Although young black adults in the study were more likely than whites to
have risk factors for heart disease — on average, the baseline blood
pressure of blacks who went on to develop heart disease was 10 mm higher
than that of whites — Bibbins-Domingo and her co-investigators also showed
that this population did not get appropriate medical treatment for their
conditions, if any at all. At the beginning of the study, 75% of black
participants with hypertension were not taking medication for their
condition; 10 years later, 57% still remained untreated. (The study did not
provide a corresponding figure for white hypertension patients, but past
research has documented a well-known disparity in treatment.)
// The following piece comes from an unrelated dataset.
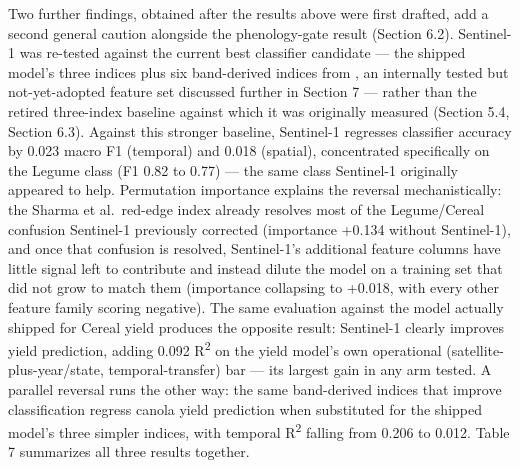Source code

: Two further findings, obtained after the results above were first drafted, add a second general caution alongside the phenology-gate result (Section 6.2). Sentinel-1 was re-tested against the current best classifier candidate --- the shipped model's three indices plus six band-derived indices from \citet{sharma2026wa}, an internally tested but not-yet-adopted feature set discussed further in Section 7 --- rather than the retired three-index baseline against which it was originally measured (Section 5.4, Section 6.3). Against this stronger baseline, Sentinel-1 regresses classifier accuracy by 0.023 macro F1 (temporal) and 0.018 (spatial), concentrated specifically on the Legume class (F1 0.82 to 0.77) --- the same class Sentinel-1 originally appeared to help. Permutation importance explains the reversal mechanistically: the Sharma et al.~red-edge index already resolves most of the Legume/Cereal confusion Sentinel-1 previously corrected (importance +0.134 without Sentinel-1), and once that confusion is resolved, Sentinel-1's additional feature columns have little signal left to contribute and instead dilute the model on a training set that did not grow to match them (importance collapsing to +0.018, with every other feature family scoring negative). The same evaluation against the model actually shipped for Cereal yield produces the opposite result: Sentinel-1 clearly improves yield prediction, adding 0.092 R\textsuperscript{2} on the yield model's own operational (satellite-plus-year/state, temporal-transfer) bar --- its largest gain in any arm tested. A parallel reversal runs the other way: the same band-derived indices that improve classification regress canola yield prediction when substituted for the shipped model's three simpler indices, with temporal R\textsuperscript{2} falling from 0.206 to 0.012. Table 7 summarizes all three results together.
"The number of individuals with controlled blood pressure is embarrassingly
low," says Yancy. "That indicates a problem not only of understanding the
biology of blood pressure, and why it occurs more frequently in young
African Americans, but also why we aren't intervening more aggressively and
effectively to treat it. Does it represent some form of bias? Of
stereotyping? Or lack of access to care?"
It is probably a combination of all of those factors that prevents adequate
treatment of hypertension in the black community, and the end result is that
African Americans are more likely to develop further risk factors for heart
disease, none of which are being treated aggressively enough to protect this
population from early illness. "Our ability to intervene early and
appropriately is limited," says Yancy. "That is something that we need to
change because I think it's a crisis." Studies like this one that document
the problem could be an important first step in sounding the alarm.